Social equity and inclusion Active ownership stewardship and engagement

Do Institutional Investors Drive Corporate Social Responsibility? International Evidence

Do institutional investors drive corporate social responsibility?

Alexander Dyck, Karl V. Lins, Lukas Roth, and Hannes F. Wagner published an article to assess to what extent the environmental and social performance of firms worldwide is influenced by their shareholders.

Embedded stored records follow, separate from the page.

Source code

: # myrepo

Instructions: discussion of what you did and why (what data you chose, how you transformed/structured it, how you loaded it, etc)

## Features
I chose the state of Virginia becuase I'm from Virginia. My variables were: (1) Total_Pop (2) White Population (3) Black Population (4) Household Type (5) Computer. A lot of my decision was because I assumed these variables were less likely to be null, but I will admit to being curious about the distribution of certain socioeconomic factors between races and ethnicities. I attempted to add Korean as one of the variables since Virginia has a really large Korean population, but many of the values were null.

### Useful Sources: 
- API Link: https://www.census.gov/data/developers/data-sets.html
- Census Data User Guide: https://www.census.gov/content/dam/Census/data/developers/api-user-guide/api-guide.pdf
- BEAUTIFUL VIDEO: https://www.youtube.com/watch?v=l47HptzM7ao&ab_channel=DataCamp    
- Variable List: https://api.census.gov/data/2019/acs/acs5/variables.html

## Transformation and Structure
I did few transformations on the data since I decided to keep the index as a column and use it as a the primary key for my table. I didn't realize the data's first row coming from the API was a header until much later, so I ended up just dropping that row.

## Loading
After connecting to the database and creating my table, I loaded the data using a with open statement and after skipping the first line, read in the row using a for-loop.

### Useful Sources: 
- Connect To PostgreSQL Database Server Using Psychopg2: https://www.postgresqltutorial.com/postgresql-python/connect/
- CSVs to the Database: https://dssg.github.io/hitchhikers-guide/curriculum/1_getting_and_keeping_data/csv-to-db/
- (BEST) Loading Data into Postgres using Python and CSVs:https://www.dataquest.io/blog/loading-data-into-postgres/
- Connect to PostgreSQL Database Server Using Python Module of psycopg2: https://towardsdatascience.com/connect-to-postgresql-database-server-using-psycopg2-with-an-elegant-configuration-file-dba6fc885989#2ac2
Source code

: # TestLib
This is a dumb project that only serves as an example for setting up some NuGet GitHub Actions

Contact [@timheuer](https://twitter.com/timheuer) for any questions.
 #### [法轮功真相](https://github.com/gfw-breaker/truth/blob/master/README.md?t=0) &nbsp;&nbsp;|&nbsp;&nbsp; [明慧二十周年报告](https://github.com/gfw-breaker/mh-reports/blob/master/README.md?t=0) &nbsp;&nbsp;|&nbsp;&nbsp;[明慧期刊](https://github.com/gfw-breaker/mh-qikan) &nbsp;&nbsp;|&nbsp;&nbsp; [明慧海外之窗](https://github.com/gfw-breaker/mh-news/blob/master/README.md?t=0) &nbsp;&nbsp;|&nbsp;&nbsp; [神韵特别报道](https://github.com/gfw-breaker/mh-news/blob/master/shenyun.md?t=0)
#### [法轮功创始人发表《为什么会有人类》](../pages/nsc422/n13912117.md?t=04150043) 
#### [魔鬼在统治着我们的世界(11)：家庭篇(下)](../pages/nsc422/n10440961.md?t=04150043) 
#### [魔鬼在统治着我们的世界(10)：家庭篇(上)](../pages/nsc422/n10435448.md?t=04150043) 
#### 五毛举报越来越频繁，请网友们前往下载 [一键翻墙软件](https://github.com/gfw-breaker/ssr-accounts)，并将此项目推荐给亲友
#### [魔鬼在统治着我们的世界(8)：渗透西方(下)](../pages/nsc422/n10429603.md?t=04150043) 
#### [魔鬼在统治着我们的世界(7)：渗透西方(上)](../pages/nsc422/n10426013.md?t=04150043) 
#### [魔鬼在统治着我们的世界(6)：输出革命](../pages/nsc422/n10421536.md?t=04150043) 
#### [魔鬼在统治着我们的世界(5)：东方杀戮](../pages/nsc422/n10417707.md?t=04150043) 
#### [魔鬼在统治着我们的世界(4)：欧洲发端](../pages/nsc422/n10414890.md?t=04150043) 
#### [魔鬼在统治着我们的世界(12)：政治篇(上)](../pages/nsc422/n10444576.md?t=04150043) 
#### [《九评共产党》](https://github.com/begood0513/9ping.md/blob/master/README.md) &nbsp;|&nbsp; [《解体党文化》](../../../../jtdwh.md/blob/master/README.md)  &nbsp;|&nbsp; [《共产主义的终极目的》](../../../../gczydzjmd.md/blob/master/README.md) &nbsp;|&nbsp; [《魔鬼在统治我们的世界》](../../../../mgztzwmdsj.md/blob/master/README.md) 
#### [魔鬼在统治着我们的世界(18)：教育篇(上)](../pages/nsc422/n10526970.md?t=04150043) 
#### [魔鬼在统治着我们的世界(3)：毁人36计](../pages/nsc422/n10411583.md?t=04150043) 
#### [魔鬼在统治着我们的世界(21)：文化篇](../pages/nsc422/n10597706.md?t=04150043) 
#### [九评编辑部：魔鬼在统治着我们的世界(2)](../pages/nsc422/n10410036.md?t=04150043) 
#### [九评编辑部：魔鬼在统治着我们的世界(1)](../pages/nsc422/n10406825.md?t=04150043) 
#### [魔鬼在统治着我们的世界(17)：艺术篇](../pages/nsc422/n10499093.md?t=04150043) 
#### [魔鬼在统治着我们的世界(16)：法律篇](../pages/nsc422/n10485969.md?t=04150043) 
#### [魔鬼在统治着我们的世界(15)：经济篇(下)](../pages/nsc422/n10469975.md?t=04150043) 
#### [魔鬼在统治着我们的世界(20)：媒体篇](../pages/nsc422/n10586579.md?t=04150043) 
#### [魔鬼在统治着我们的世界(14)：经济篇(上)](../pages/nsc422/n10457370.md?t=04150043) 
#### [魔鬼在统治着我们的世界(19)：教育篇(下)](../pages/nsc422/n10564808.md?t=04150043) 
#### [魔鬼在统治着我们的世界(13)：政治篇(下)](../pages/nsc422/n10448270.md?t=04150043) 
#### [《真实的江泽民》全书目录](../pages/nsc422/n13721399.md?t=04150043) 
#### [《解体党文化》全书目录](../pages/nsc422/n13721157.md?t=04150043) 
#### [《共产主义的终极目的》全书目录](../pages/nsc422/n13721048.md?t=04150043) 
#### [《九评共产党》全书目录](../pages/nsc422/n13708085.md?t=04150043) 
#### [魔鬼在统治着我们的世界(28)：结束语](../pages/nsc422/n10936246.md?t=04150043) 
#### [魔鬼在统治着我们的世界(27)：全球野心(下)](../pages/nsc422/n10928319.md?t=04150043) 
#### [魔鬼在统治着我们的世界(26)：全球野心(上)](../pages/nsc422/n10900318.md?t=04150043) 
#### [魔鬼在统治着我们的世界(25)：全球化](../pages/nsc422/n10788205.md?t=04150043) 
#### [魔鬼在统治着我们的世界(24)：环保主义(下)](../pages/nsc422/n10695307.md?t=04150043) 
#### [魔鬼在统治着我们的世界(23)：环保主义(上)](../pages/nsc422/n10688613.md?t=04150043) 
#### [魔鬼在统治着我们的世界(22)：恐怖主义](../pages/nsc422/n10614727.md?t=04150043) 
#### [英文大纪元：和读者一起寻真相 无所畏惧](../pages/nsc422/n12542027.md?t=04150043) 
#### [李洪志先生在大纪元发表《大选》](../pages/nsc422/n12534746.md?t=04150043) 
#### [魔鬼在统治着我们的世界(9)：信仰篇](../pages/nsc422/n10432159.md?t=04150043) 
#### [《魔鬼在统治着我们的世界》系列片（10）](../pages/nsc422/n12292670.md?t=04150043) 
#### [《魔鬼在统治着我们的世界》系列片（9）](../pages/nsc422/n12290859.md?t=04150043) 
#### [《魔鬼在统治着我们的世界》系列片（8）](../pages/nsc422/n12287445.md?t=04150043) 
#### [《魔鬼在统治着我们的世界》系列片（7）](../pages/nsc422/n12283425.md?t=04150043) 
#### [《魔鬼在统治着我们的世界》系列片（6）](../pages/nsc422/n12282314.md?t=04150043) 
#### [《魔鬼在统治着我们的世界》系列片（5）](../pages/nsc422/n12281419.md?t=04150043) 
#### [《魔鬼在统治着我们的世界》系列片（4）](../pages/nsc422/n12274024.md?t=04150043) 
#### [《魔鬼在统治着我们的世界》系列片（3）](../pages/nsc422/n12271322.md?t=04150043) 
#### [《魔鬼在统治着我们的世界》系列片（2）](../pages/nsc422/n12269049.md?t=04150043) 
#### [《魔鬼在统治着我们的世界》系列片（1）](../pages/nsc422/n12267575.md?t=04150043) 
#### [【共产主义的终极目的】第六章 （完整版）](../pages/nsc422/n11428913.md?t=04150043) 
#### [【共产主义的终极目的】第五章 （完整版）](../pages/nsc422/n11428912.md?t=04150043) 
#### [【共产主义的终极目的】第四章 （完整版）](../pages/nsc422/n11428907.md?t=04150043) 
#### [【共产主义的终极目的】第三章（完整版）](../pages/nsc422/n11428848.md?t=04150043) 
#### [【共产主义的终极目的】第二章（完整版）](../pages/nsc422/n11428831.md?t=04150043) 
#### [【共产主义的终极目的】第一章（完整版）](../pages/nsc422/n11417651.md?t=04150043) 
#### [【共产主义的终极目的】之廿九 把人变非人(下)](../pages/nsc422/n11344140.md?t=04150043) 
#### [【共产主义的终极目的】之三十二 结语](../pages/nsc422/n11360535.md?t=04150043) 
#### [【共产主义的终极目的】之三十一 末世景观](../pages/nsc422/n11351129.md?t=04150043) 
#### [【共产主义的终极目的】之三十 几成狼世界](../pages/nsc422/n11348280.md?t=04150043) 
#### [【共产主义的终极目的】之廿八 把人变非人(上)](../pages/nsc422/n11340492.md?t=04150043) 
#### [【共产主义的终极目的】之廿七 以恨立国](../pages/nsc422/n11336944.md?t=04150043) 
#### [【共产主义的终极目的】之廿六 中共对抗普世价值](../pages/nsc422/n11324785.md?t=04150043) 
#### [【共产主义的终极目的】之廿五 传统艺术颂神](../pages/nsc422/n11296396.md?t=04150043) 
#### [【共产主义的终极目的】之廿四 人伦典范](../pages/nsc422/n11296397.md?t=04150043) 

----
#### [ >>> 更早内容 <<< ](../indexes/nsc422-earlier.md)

They study a large set of listed companies in 41 different countries and conclude:

  • Institutional ownership is positively associated with E&S performance across all 41 countries, with additional tests suggesting this relation is causal.
  • Institutional investors are motivated by both financial and social returns, increasing firms' E&S performance following shocks that reveal financial benefits to E&S improvements.
  • Institutional investors tend to increase firms' E&S performance when they come from countries with a strong community belief in the importance of E&S issues, but not otherwise, transplanting their social norms regarding E&S issues around the world.
  • As shareholders significantly influence a company's culture regarding E&S issues, an increase in responsible investor's ownership of US firms could bring meaningful change to economic decision-making in the country.

The study's findings have valuable implications for investment professionals, as they suggest that institutional investors play a crucial role in driving corporate social responsibility and E&S performance.

The study could be pushed further by taking into account the potential heterogeneity in the impact of different types of institutional investors, such as active and passive investors, or the potential impact of other stakeholders on firms' E&S performance.